*Your assignment*.
Would you please give every entry again exactly, without the pictures?

• • • •

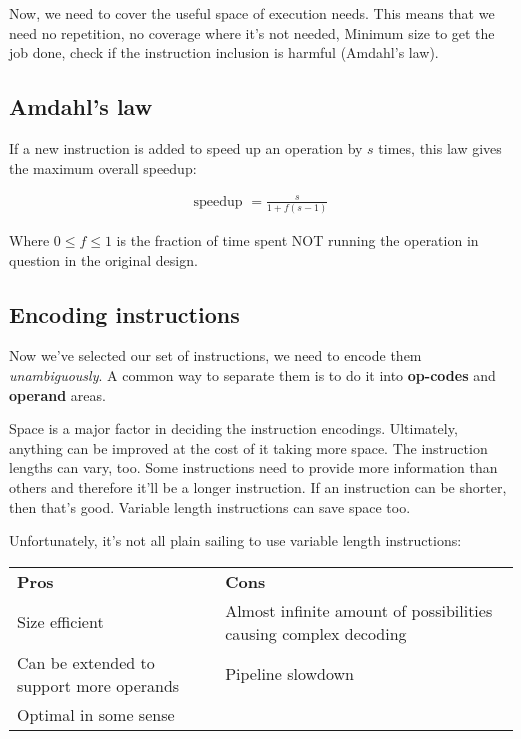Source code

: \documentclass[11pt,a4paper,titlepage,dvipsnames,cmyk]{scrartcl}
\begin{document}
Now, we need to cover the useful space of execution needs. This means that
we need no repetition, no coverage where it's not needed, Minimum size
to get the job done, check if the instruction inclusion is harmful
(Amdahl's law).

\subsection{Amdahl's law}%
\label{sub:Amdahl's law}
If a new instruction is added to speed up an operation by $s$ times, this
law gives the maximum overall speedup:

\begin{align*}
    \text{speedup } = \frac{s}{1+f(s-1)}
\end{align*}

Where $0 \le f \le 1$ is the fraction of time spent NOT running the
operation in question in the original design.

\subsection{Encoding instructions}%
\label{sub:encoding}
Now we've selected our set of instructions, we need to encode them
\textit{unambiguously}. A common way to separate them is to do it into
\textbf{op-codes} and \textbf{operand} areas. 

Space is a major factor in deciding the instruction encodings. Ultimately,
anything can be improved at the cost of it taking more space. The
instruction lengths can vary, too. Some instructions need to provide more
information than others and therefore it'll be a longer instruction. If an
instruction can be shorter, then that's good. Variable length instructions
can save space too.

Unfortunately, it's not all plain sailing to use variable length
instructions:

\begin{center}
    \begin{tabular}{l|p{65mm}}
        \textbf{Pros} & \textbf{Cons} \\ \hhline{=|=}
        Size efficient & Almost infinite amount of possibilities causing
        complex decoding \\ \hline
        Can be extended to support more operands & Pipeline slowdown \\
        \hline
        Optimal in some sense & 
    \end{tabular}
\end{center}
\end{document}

• • • •

*Reply*.
Source code

: \documentclass[11pt,a4paper,titlepage,dvipsnames,cmyk]{scrartcl}
\begin{document}
Now, we need to cover the useful space of execution needs. This means that
we need no repetition, no coverage where it's not needed, Minimum size
to get the job done, check if the instruction inclusion is harmful
(Amdahl's law).

\subsection{Amdahl's law}%
\label{sub:Amdahl's law}
If a new instruction is added to speed up an operation by $s$ times, this
law gives the maximum overall speedup:

\begin{align*}
    \text{speedup } = \frac{s}{1+f(s-1)}
\end{align*}

Where $0 \le f \le 1$ is the fraction of time spent NOT running the
operation in question in the original design.

\subsection{Encoding instructions}%
\label{sub:encoding}
Now we've selected our set of instructions, we need to encode them
\textit{unambiguously}. A common way to separate them is to do it into
\textbf{op-codes} and \textbf{operand} areas. 

Space is a major factor in deciding the instruction encodings. Ultimately,
anything can be improved at the cost of it taking more space. The
instruction lengths can vary, too. Some instructions need to provide more
information than others and therefore it'll be a longer instruction. If an
instruction can be shorter, then that's good. Variable length instructions
can save space too.

Unfortunately, it's not all plain sailing to use variable length
instructions:

\begin{center}
    \begin{tabular}{l|p{65mm}}
        \textbf{Pros} & \textbf{Cons} \\ \hhline{=|=}
        Size efficient & Almost infinite amount of possibilities causing
        complex decoding \\ \hline
        Can be extended to support more operands & Pipeline slowdown \\
        \hline
        Optimal in some sense & 
    \end{tabular}
\end{center}
\end{document}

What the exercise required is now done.